In each rat, regional cell count data were expressed as the number of cells counted within each specified brain region summed bilaterally, divided by the number of analyzed tissue sections through the specified region, to obtain “average per section” values. Group data were combined a priori by NST injection group (i.e., DSAP vs. sham control) and expressed as mean counts ± SE for each brain region. Between-group differences in cell count values within each region were tested for statistical significance by using separate t-tests, with NST injection condition (i.e., DSAP or vehicle) as the independent variable. Differences were considered significant when P < 0.05.

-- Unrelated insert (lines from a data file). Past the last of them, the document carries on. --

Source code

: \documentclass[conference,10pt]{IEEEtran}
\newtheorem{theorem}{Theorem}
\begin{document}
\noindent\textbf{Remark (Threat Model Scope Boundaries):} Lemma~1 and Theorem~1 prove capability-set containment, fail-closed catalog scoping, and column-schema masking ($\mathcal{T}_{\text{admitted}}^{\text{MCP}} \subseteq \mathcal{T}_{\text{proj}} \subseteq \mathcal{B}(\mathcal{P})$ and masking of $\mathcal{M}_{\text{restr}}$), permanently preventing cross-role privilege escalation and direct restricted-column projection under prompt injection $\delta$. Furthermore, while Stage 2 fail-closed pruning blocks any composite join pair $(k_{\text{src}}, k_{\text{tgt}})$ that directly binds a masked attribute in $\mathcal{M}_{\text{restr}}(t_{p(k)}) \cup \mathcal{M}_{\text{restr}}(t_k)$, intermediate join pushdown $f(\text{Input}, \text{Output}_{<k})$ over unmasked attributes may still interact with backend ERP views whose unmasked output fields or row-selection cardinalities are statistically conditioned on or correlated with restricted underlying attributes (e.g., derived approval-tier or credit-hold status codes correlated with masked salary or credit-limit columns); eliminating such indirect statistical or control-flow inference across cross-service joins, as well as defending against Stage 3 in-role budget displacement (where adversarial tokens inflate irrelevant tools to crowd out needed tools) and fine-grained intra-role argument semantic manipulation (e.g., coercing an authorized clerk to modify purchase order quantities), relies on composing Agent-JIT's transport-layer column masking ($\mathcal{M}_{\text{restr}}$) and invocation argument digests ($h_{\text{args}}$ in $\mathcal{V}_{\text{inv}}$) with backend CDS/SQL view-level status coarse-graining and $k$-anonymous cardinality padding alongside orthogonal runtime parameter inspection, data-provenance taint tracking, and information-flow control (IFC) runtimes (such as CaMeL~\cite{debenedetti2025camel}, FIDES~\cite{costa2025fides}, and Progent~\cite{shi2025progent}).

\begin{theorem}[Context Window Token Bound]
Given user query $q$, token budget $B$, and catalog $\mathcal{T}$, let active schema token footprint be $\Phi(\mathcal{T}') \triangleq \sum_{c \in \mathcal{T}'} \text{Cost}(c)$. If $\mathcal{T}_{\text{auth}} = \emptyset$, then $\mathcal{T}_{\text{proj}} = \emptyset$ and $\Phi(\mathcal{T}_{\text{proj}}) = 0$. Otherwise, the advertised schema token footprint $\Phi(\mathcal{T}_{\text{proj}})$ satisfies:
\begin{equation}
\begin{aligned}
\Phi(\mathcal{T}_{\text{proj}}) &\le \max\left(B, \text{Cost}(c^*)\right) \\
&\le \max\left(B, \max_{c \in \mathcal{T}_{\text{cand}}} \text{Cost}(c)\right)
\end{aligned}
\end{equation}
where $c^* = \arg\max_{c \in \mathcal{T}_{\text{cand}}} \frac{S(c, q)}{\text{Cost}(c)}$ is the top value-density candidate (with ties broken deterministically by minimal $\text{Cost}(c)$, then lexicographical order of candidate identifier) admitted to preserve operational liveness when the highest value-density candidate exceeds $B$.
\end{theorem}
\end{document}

DSAP toxin injections eliminated a significant proportion of DbH-positive NST neurons. Quantitative analysis revealed an average loss of ∼49% of the NST NA neuronal population in DSAP rats relative to sham controls (Table 1). However, DSAP lesion extent was variable across animals. Lesion data are detailed in DSAP-Induced Loss of DbH-Immunopositive NA Neurons.
DSAP Lesions Do not Alter the Ability of LiCl to Support CFA
Rats in both surgical groups consumed similar volumes of novel almond- or vanilla-flavored water during initial presentation on single-bottle CFA training days (i.e., 13.5 ml ± 1.2 consumed on a saline-paired day, 13.3 ml ± 1.4 consumed on LiCl-paired day; range 11–18 ml; paired t-test P > 0.05). There were no significant effects of lesion group (DSAP vs. sham) or flavor pairing order (vanilla + intraperitoneal saline followed by almond + intraperitoneal LiCl, or vice versa) on cumulative 30-min fluid intake during training. Thus, vanilla- and almond-flavored waters were isopreferred by DSAP and sham control rats, and surgical group had no effect on the volumes consumed of either flavor after water deprivation.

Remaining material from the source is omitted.